As for the A-Pillars, They are still in an unfinished state. They are just painted with primer right now and need a bit more standing. I will eventually cover them with a grey grill cloth and I was thinking about making a grill with some black cloth, just to give it some contrast. 

I'm having some major issues with system not working properly. I think it's that 4-channel amp. I'm going to post a thread in the general discussion section to see if I can get some help with it.


----------



## slowsedan01 (May 4, 2008)

Did you track down your noise problems? What were they caused by? I am getting ready to install my miniDSP/Isolator in my car but I'm not using a fancy aluminium case like yours. Was the lack of a case causing the noise even w/ the isolator?


----------



## chad (Jun 30, 2005)

How are the ground controls holding up? My Si is getting some serious miles on it on nasty roads and you can tell that someday I'm going to have to go through the suspension.


----------



## Sulley (Dec 8, 2008)

slowsedan01 said:


> Did you track down your noise problems? What were they caused by? I am getting ready to install my miniDSP/Isolator in my car but I'm not using a fancy aluminium case like yours. Was the lack of a case causing the noise even w/ the isolator?
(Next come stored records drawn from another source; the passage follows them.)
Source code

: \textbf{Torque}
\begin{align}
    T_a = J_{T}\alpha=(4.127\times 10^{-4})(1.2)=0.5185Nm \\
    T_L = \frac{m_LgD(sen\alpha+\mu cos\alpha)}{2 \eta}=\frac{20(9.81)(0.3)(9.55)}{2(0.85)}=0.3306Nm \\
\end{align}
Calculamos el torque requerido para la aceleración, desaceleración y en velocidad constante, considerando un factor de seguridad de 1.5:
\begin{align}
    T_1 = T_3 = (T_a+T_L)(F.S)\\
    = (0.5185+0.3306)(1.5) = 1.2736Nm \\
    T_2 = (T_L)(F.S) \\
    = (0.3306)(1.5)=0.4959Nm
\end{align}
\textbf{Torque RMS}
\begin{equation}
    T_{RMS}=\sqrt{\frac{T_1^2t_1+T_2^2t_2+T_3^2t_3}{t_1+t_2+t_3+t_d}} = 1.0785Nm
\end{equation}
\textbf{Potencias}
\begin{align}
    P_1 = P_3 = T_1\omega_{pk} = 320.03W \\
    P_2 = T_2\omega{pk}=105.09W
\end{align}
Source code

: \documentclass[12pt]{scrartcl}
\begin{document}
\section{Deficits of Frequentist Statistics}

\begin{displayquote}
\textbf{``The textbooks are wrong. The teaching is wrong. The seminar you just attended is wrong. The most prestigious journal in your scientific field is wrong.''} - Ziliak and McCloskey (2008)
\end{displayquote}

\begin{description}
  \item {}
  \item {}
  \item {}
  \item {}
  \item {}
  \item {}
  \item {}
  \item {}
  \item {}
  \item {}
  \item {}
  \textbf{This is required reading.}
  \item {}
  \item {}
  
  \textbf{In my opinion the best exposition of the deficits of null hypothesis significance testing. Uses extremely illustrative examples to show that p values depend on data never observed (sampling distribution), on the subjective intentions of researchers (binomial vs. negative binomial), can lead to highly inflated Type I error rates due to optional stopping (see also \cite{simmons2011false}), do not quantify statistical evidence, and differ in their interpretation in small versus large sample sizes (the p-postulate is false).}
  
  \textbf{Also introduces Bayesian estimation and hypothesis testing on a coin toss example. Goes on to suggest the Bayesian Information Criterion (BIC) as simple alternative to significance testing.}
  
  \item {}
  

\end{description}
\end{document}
No not at all. I had mine mounted to a sheet of MDF forever before I got around to putting it in a case. 

Case is just so it's cleaner and easier to remove if/when I want to work on it. 

The noise issue is my amp. I'm pretty sure it's cooked.


Sent from my iPhone


----------



## Sulley (Dec 8, 2008)

chad said:


> How are the ground controls holding up? My Si is getting some serious miles on it on nasty roads and you can tell that someday I'm going to have to go through the suspension.


Yeah, mine was getting bad last year. When I took the rear struts off there was almost no fluid left in them. So I ended up going with just some cheap KYB GR2 struts and a set of ground controls. I love the GC's but they need a strut with a bit more damping to control the stiffer spring, on bad bumps I can feel a little bounce sometimes. 

Other then that, drove all last summer and a full winter on the GC's I would deff recommend with a nice set of koni or kyb adjustable struts. Reminds me I need to clean all the salt off them lol


Sent from my iPhone


----------



## Sulley (Dec 8, 2008)

Little update, My pioneer amp died on me. It took me a little while to find a suitable replacement/upgrade but I manged to get an Arc KS300.4 out of the classifieds here for a good price. 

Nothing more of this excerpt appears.